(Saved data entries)
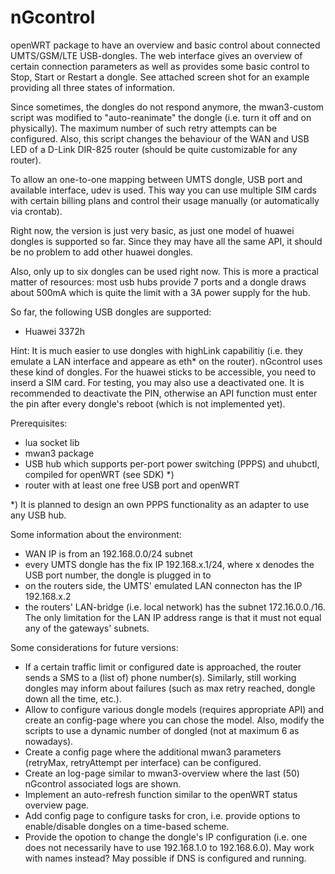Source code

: # nGcontrol
openWRT package to have an overview and basic control about connected UMTS/GSM/LTE USB-dongles. The web interface gives an overview of certain connection parameters as well as provides some basic control to Stop, Start or Restart a dongle. See attached screen shot for an example providing all three states of information.

Since sometimes, the dongles do not respond anymore, the mwan3-custom script was modified to "auto-reanimate" the dongle (i.e. turn it off and on physically). The maximum number of such retry attempts can be configured. Also, this script changes the behaviour of the WAN and USB LED of a D-Link DIR-825 router (should be quite customizable for any router).

To allow an one-to-one mapping between UMTS dongle, USB port and available interface, udev is used. This way you can use multiple SIM cards with certain billing plans and control their usage manually (or automatically via crontab).  

Right now, the version is just very basic, as just one model of huawei dongles is supported so far. Since they may have all the same API, it should be no problem to add other huawei dongles.

Also, only up to six dongles can be used right now. This is more a practical matter of resources: most usb hubs provide 7 ports and a dongle draws about 500mA which is quite the limit with a 3A power supply for the hub.



So far, the following USB dongles are supported:
  - Huawei 3372h

Hint: It is much easier to use dongles with highLink capabilitiy (i.e. they emulate a LAN interface and appeare as eth* on the router). nGcontrol uses these kind of dongles. For the huawei sticks to be accessible, you need to inserd a SIM card. For testing, you may also use a deactivated one. It is recommended to deactivate the PIN, otherwise an API function must enter the pin after every dongle's reboot (which is not implemented yet).
  

Prerequisites: 
  - lua socket lib
  - mwan3 package
  - USB hub which supports per-port power switching (PPPS) and uhubctl, compiled for openWRT (see SDK) *)
  - router with at least one free USB port and openWRT


*) It is planned to design an own PPPS functionality as an adapter to use any USB hub.

Some information about the environment:
  - WAN IP is from an 192.168.0.0/24 subnet
  - every UMTS dongle has the fix IP 192.168.x.1/24, where x denodes the USB port number, the dongle is plugged in to
  - on the routers side, the UMTS' emulated LAN connecton has the IP 192.168.x.2
  - the routers' LAN-bridge (i.e. local network) has the subnet 172.16.0.0./16. The only limitation for the LAN IP address range is that it must not equal any of the gateways' subnets.


Some considerations for future versions:
  - If a certain traffic limit or configured date is approached, the router sends a SMS to a (list of) phone number(s). Similarly, still working dongles may inform about failures (such as max retry reached, dongle down all the time, etc.).
  - Allow to configure various dongle models (requires appropriate API) and create an config-page where you can chose the model. Also, modify the scripts to use a dynamic number of dongled (not at maximum 6 as nowadays).
  - Create a config page where the additional mwan3 parameters (retryMax, retryAttempt per interface) can be configured.
  - Create an log-page similar to mwan3-overview where the last (50) nGcontrol associated logs are shown.
  - Implement an auto-refresh function similar to the openWRT status overview page.
  - Add config page to configure tasks for cron, i.e. provide options to enable/disable dongles on a time-based scheme.
  - Provide the opotion to change the dongle's IP configuration (i.e. one does not necessarily have to use 192.168.1.0 to 192.168.6.0). May work with names instead? May possible if DNS is configured and running.
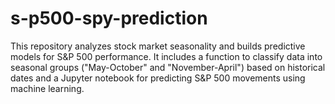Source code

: # s-p500-spy-prediction
This repository analyzes stock market seasonality and builds predictive models for S&amp;P 500 performance. It includes a function to classify data into seasonal groups ("May-October" and "November-April") based on historical dates and a Jupyter notebook for predicting S&amp;P 500 movements using machine learning.
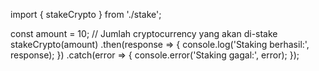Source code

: import { stakeCrypto } from './stake';

const amount = 10; // Jumlah cryptocurrency yang akan di-stake
stakeCrypto(amount)
  .then(response => {
    console.log('Staking berhasil:', response);
  })
  .catch(error => {
    console.error('Staking gagal:', error);
  });
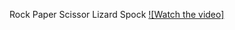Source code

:Rock Paper Scissor Lizard Spock
[![Watch the video]](https://drive.google.com/file/d/1-YRR6YDonsfdSawTy_WHR14ko1m5HGUh/view?usp=sharing)
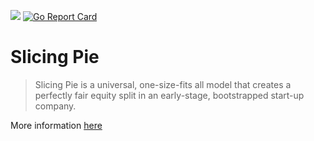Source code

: [![](https://godoc.org/github.com/nii236/dynamic-equity?status.svg)](https://godoc.org/github.com/nii236/dynamic-equity) [![Go Report Card](https://goreportcard.com/badge/github.com/nii236/dynamic-equity)](https://goreportcard.com/report/github.com/nii236/dynamic-equity)

# Slicing Pie

> Slicing Pie is a universal, one-size-fits all model that creates a perfectly fair equity split in an early-stage, bootstrapped start-up company.

More information [here](https://slicingpie.com)

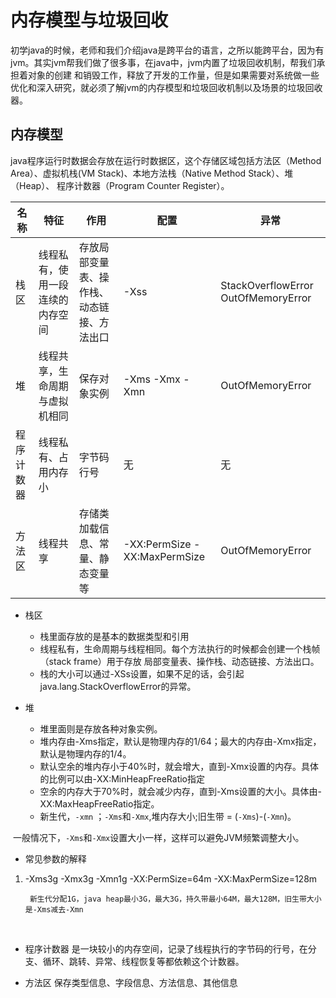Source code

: # 内存模型与垃圾回收
初学java的时候，老师和我们介绍java是跨平台的语言，之所以能跨平台，因为有jvm。其实jvm帮我们做了很多事，在java中，jvm内置了垃圾回收机制，帮我们承担着对象的创建
和销毁工作，释放了开发的工作量，但是如果需要对系统做一些优化和深入研究，就必须了解jvm的内存模型和垃圾回收机制以及场景的垃圾回收器。

## 内存模型
java程序运行时数据会存放在运行时数据区，这个存储区域包括方法区（Method Area）、虚拟机栈(VM Stack)、本地方法栈（Native Method Stack）、堆（Heap）、
程序计数器（Program Counter Register）。

|名称 |特征 |作用 |配置 |异常 |
|- |-|-|-|-|
|栈区 |线程私有，使用一段连续的内存空间|存放局部变量表、操作栈、动态链接、方法出口|-Xss |StackOverflowError OutOfMemoryError|
|堆|线程共享，生命周期与虚拟机相同|保存对象实例|-Xms -Xmx -Xmn|OutOfMemoryError|
|程序计数器|线程私有、占用内存小|字节码行号|无|无|
|方法区|线程共享|存储类加载信息、常量、静态变量等|-XX:PermSize -XX:MaxPermSize|OutOfMemoryError|

- 栈区

  - 栈里面存放的是基本的数据类型和引用
  - 线程私有，生命周期与线程相同。每个方法执行的时候都会创建一个栈帧（stack frame）用于存放 局部变量表、操作栈、动态链接、方法出口。
  - 栈的大小可以通过-XSs设置，如果不足的话，会引起java.lang.StackOverflowError的异常。

- 堆

  - 堆里面则是存放各种对象实例。
  - 堆内存由-Xms指定，默认是物理内存的1/64；最大的内存由-Xmx指定，默认是物理内存的1/4。
  - 默认空余的堆内存小于40%时，就会增大，直到-Xmx设置的内存。具体的比例可以由-XX:MinHeapFreeRatio指定
  - 空余的内存大于70%时，就会减少内存，直到-Xms设置的大小。具体由-XX:MaxHeapFreeRatio指定。
  - 新生代，`-xmn` ；`-Xms`和`-Xmx`,堆内存大小;旧生带 = (`-Xms`)-(`-Xmn`)。
  
  一般情况下，`-Xms`和`-Xmx`设置大小一样，这样可以避免JVM频繁调整大小。
  
- 常见参数的解释
1. -Xms3g -Xmx3g -Xmn1g -XX:PermSize=64m -XX:MaxPermSize=128m

        新生代分配1G，java heap最小3G，最大3G，持久带最小64M，最大128M，旧生带大小是-Xms减去-Xmn
  
  

- 程序计数器
是一块较小的内存空间，记录了线程执行的字节码的行号，在分支、循环、跳转、异常、线程恢复等都依赖这个计数器。

- 方法区
保存类型信息、字段信息、方法信息、其他信息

* Task goal *
Retype the entries above exactly, starting at their first line and ending with the line that holds "- router with"; pictures stay out.

* Solution to the problem *
Source code

: # nGcontrol
openWRT package to have an overview and basic control about connected UMTS/GSM/LTE USB-dongles. The web interface gives an overview of certain connection parameters as well as provides some basic control to Stop, Start or Restart a dongle. See attached screen shot for an example providing all three states of information.

Since sometimes, the dongles do not respond anymore, the mwan3-custom script was modified to "auto-reanimate" the dongle (i.e. turn it off and on physically). The maximum number of such retry attempts can be configured. Also, this script changes the behaviour of the WAN and USB LED of a D-Link DIR-825 router (should be quite customizable for any router).

To allow an one-to-one mapping between UMTS dongle, USB port and available interface, udev is used. This way you can use multiple SIM cards with certain billing plans and control their usage manually (or automatically via crontab).  

Right now, the version is just very basic, as just one model of huawei dongles is supported so far. Since they may have all the same API, it should be no problem to add other huawei dongles.

Also, only up to six dongles can be used right now. This is more a practical matter of resources: most usb hubs provide 7 ports and a dongle draws about 500mA which is quite the limit with a 3A power supply for the hub.



So far, the following USB dongles are supported:
  - Huawei 3372h

Hint: It is much easier to use dongles with highLink capabilitiy (i.e. they emulate a LAN interface and appeare as eth* on the router). nGcontrol uses these kind of dongles. For the huawei sticks to be accessible, you need to inserd a SIM card. For testing, you may also use a deactivated one. It is recommended to deactivate the PIN, otherwise an API function must enter the pin after every dongle's reboot (which is not implemented yet).
  

Prerequisites: 
  - lua socket lib
  - mwan3 package
  - USB hub which supports per-port power switching (PPPS) and uhubctl, compiled for openWRT (see SDK) *)
  - router with at least one free USB port and openWRT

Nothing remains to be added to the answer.